• [WORK REQUIRED]: Which lines in the data below contain the word "mnsc"? Pull each of them out.

----------

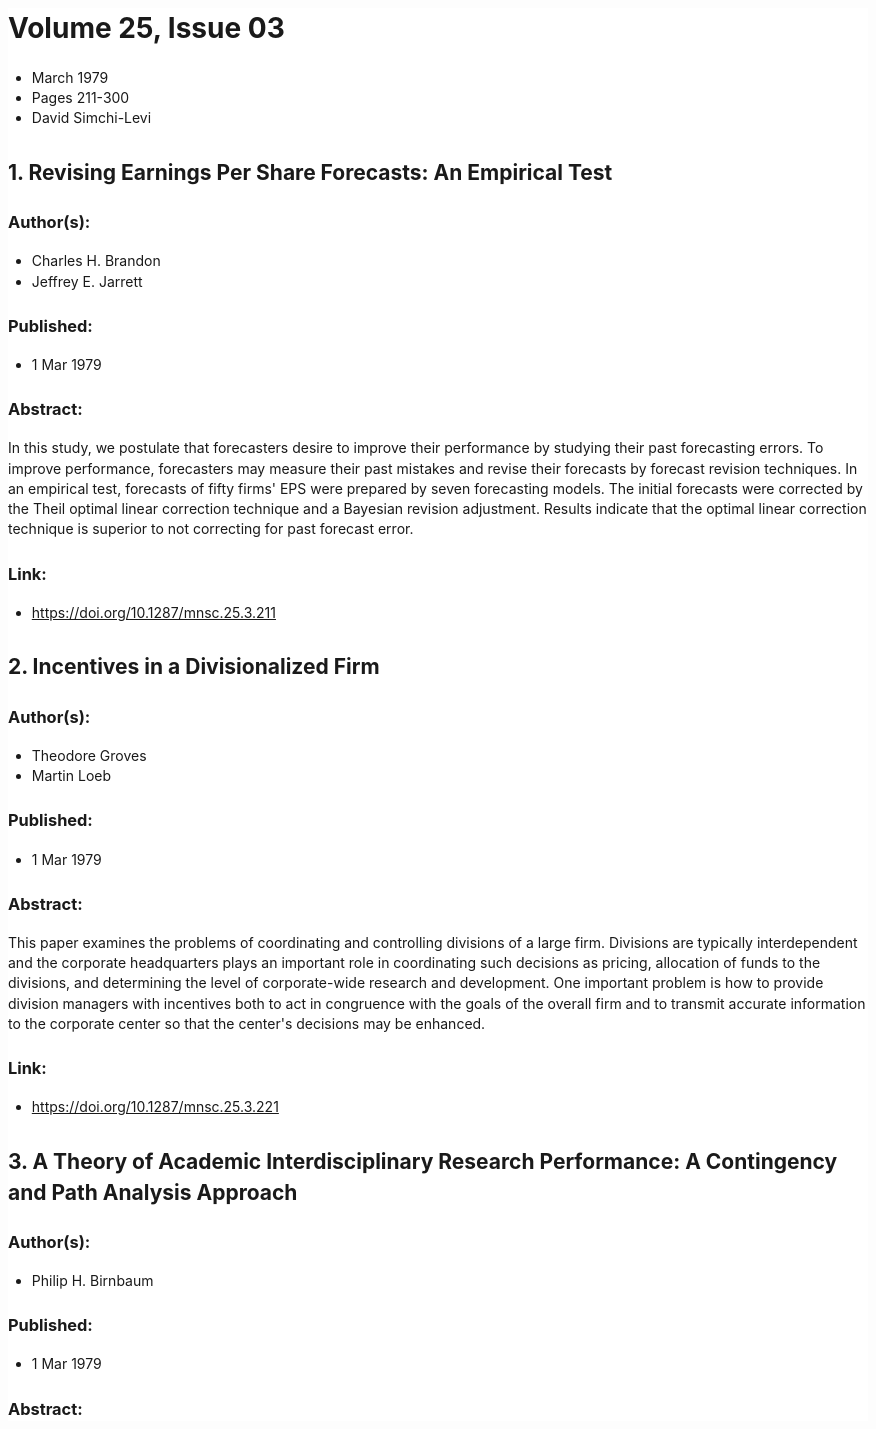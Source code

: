 # Volume 25, Issue 03
- March 1979
- Pages 211-300
- David Simchi-Levi

## 1. Revising Earnings Per Share Forecasts: An Empirical Test
### Author(s):
- Charles H. Brandon
- Jeffrey E. Jarrett
### Published:
- 1 Mar 1979
### Abstract:
In this study, we postulate that forecasters desire to improve their performance by studying their past forecasting errors. To improve performance, forecasters may measure their past mistakes and revise their forecasts by forecast revision techniques. In an empirical test, forecasts of fifty firms' EPS were prepared by seven forecasting models. The initial forecasts were corrected by the Theil optimal linear correction technique and a Bayesian revision adjustment. Results indicate that the optimal linear correction technique is superior to not correcting for past forecast error.
### Link:
- https://doi.org/10.1287/mnsc.25.3.211

## 2. Incentives in a Divisionalized Firm
### Author(s):
- Theodore Groves
- Martin Loeb
### Published:
- 1 Mar 1979
### Abstract:
This paper examines the problems of coordinating and controlling divisions of a large firm. Divisions are typically interdependent and the corporate headquarters plays an important role in coordinating such decisions as pricing, allocation of funds to the divisions, and determining the level of corporate-wide research and development. One important problem is how to provide division managers with incentives both to act in congruence with the goals of the overall firm and to transmit accurate information to the corporate center so that the center's decisions may be enhanced.
### Link:
- https://doi.org/10.1287/mnsc.25.3.221

## 3. A Theory of Academic Interdisciplinary Research Performance: A Contingency and Path Analysis Approach
### Author(s):
- Philip H. Birnbaum
### Published:
- 1 Mar 1979
### Abstract:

----------

• [WORKED SOLUTION]:
- https://doi.org/10.1287/mnsc.25.3.211
- https://doi.org/10.1287/mnsc.25.3.221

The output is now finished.